Pour lui, il s'agit d'une réponse de l'armée face à l'éviction récente du vice-président du Zimbabwe, Emmerson Mnangagwa, l'un des successeurs potentiels du vieux président, et face à la peur de voir dès lors la femme de Robert Mugabe, Grace, être la favorite à la succession de son mari. 

M. Hugon rappelle l'impopularité de la première dame auprès de l'armée et de la population, femme "légère et dépensière" à leurs yeux. "C'est un revirement total de situation" étant donné la fidélité et la loyauté de l'armée au chef de l'Etat jusqu'à présent, relève-t-il. "C'est donc une position nouvelle contre Robert et Grace Mugabe (...). Il n'y avait jamais eu de failles jusqu'ici dans l'armée ou dans la police", souligne l'expert de l'IRIS. 

"Ignorante des affaires publiques"
Daniel Compagnon, professeur de Science politique à Sciences Po Bordeaux et spécialiste du Zimbabwe, se veut plus nuancé. "Cela fait 20 ans qu'il y a un débat sur la succession de Robert Mugabe avec des rivalités importantes et luttes factionnelles entre les élites du parti au pouvoir", dit-il à l'ats. Il ne croit pas à un véritable coup d'Etat militaire. "Il s'agit plutôt d'une correction de la tête de l'Etat", affirme-t-il. 

L'armée et certains caciques du parti au pouvoir ne veulent surtout pas prendre le risque de voir Grace arriver à la tête de l'Etat. Car avec elle, c'est une nouvelle caste d'élite, plus jeune, qui veut sa part du gâteau et c'est aussi l'incarnation de la corruption du système Mugabe, explique-t-il en substance. 

Si "l'astucieuse" Grace Mugabe a pu apprendre la grammaire politique, elle est ignorante des affaires publiques, juge M. Compagnon. Elle "a dévoilé son jeu trop vite (...). Le message de rupture avec l'éviction du vice-président a été trop brutal et insécurisant", analyse-t-il. "C'était la goutte de trop".

 

"Au bout du rouleau"
M. Compagnon n'écarte pas non plus l'idée d'un Robert Mugabe, 93 ans, "manipulé par sa femme, affaibli, moins lucide, au bout du rouleau et contrôlant aussi moins bien son parti". Finalement, l'intervention de l'armée vise surtout à éviter un après-Mugabe sanglant, selon ce spécialiste du Zimbabwe. 

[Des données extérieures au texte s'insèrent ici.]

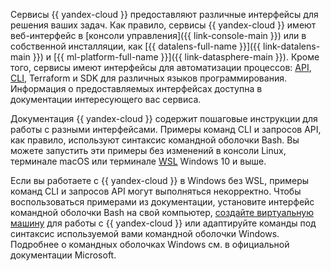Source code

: Сервисы {{ yandex-cloud }} предоставляют различные интерфейсы для решения ваших задач. Как правило, сервисы {{ yandex-cloud }} имеют веб-интерфейс в [консоли управления]({{ link-console-main }}) или в собственной инсталляции, как [{{ datalens-full-name }}]({{ link-datalens-main }}) и [{{ ml-platform-full-name }}]({{ link-datasphere-main }}). Кроме того, сервисы имеют интерфейсы для автоматизации процессов: [API](../../api-design-guide/), [CLI](../../cli/), Terraform и SDK для различных языков программирования. Информация о предоставляемых интерфейсах доступна в документации интересующего вас сервиса. 

Документация {{ yandex-cloud }} содержит пошаговые инструкции для работы с разными интерфейсами. Примеры команд CLI и запросов API, как правило, используют синтаксис командной оболочки Bash. Вы можете запустить эти примеры без изменений в консоли Linux, терминале macOS или терминале [WSL](https://learn.microsoft.com/ru-ru/windows/wsl/) Windows 10 и выше. 

Если вы работаете с {{ yandex-cloud }} в Windows без WSL, примеры команд CLI и запросов API могут выполняться некорректно. Чтобы воспользоваться примерами из документации, установите интерфейс командной оболочки Bash на свой компьютер, [создайте виртуальную машину](../../compute/operations/vm-create/create-linux-vm.md) для работы с {{ yandex-cloud }} или адаптируйте команды под синтаксис используемой вами командной оболочки Windows. Подробнее о командных оболочках Windows см. в официальной документации Microsoft.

Et tout se résume à ça: "comment faire survivre le système Mugabe mais sans Robert Mugabe? La transition la plus acceptable, la plus éclairée, la plus rassurante aussi pour les investisseurs, c'est le retour de M. Mnangagwa", estime-t-il. Le vice-président "va lâcher du lest par rapport à Robert Mugabe, mais tout en gardant la main sur le système actuel (...). Je crains que l'on reparte pour un tour", ajoute-t-il. 

"Pas de printemps zimbabwéen"
Si l'action de l'armée traduit la fin du régime Mugabe, selon M. Hugon, il ne croit cependant pas à un "Printemps zimbabwéen". "Je ne pense pas qu'il y aura de débordements ni de révolte et encore moins de révolution de la part de la population (...). Tout au plus des manifestations de soutien à l'armée, dit-il. 

"La population ne va pas se mobiliser pour Grace Mugabe", renchérit M. Compagnon. L'expert de l'IRIS pense que l'armée va destituer Robert Mugabe et prendre "provisoirement" le pouvoir avant de laisser la place au jeu démocratique et donc à des élections. Quant à M. Mugabe, il le voit finir dans une maison de retraite ou en exil dans un pays africain voisin. 

"Je ne pense pas qu'il y aura de procès dans son pays au vu de son statut historique, héros de la guerre d'indépendance." M. Compagnon imagine éventuellement la possibilité de garder symboliquement Robert Mugabe comme "président potiche", afin d'assurer un Congrès "harmonieux et sans éclatement" du parti au pouvoir en décembre, avant les législatives de 2018.